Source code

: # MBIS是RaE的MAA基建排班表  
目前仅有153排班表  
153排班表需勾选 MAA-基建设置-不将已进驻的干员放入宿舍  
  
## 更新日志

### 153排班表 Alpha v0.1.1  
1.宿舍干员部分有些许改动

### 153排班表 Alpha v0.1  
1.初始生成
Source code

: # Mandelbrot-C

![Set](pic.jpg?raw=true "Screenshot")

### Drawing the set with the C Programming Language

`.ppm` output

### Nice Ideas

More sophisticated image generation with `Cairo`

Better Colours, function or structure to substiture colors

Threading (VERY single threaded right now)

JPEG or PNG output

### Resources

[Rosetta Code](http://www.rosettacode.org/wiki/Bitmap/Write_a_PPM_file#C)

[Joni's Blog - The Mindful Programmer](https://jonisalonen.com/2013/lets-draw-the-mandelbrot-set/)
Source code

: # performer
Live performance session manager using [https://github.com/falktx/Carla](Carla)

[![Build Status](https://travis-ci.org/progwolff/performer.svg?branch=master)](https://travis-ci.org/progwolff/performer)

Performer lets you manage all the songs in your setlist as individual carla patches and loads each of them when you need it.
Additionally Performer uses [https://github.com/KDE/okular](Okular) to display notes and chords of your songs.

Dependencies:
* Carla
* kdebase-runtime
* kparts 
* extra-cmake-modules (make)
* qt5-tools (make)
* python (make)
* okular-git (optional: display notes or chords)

※

Exercise directions:
The reply should consist of all the records, repeated exactly.

Reply:
Source code

: # MBIS是RaE的MAA基建排班表  
目前仅有153排班表  
153排班表需勾选 MAA-基建设置-不将已进驻的干员放入宿舍  
  
## 更新日志

### 153排班表 Alpha v0.1.1  
1.宿舍干员部分有些许改动

### 153排班表 Alpha v0.1  
1.初始生成
Source code

: # Mandelbrot-C

![Set](pic.jpg?raw=true "Screenshot")

### Drawing the set with the C Programming Language

`.ppm` output

### Nice Ideas

More sophisticated image generation with `Cairo`

Better Colours, function or structure to substiture colors

Threading (VERY single threaded right now)

JPEG or PNG output

### Resources

[Rosetta Code](http://www.rosettacode.org/wiki/Bitmap/Write_a_PPM_file#C)

[Joni's Blog - The Mindful Programmer](https://jonisalonen.com/2013/lets-draw-the-mandelbrot-set/)
Source code

: # performer
Live performance session manager using [https://github.com/falktx/Carla](Carla)

[![Build Status](https://travis-ci.org/progwolff/performer.svg?branch=master)](https://travis-ci.org/progwolff/performer)

Performer lets you manage all the songs in your setlist as individual carla patches and loads each of them when you need it.
Additionally Performer uses [https://github.com/KDE/okular](Okular) to display notes and chords of your songs.

Dependencies:
* Carla
* kdebase-runtime
* kparts 
* extra-cmake-modules (make)
* qt5-tools (make)
* python (make)
* okular-git (optional: display notes or chords)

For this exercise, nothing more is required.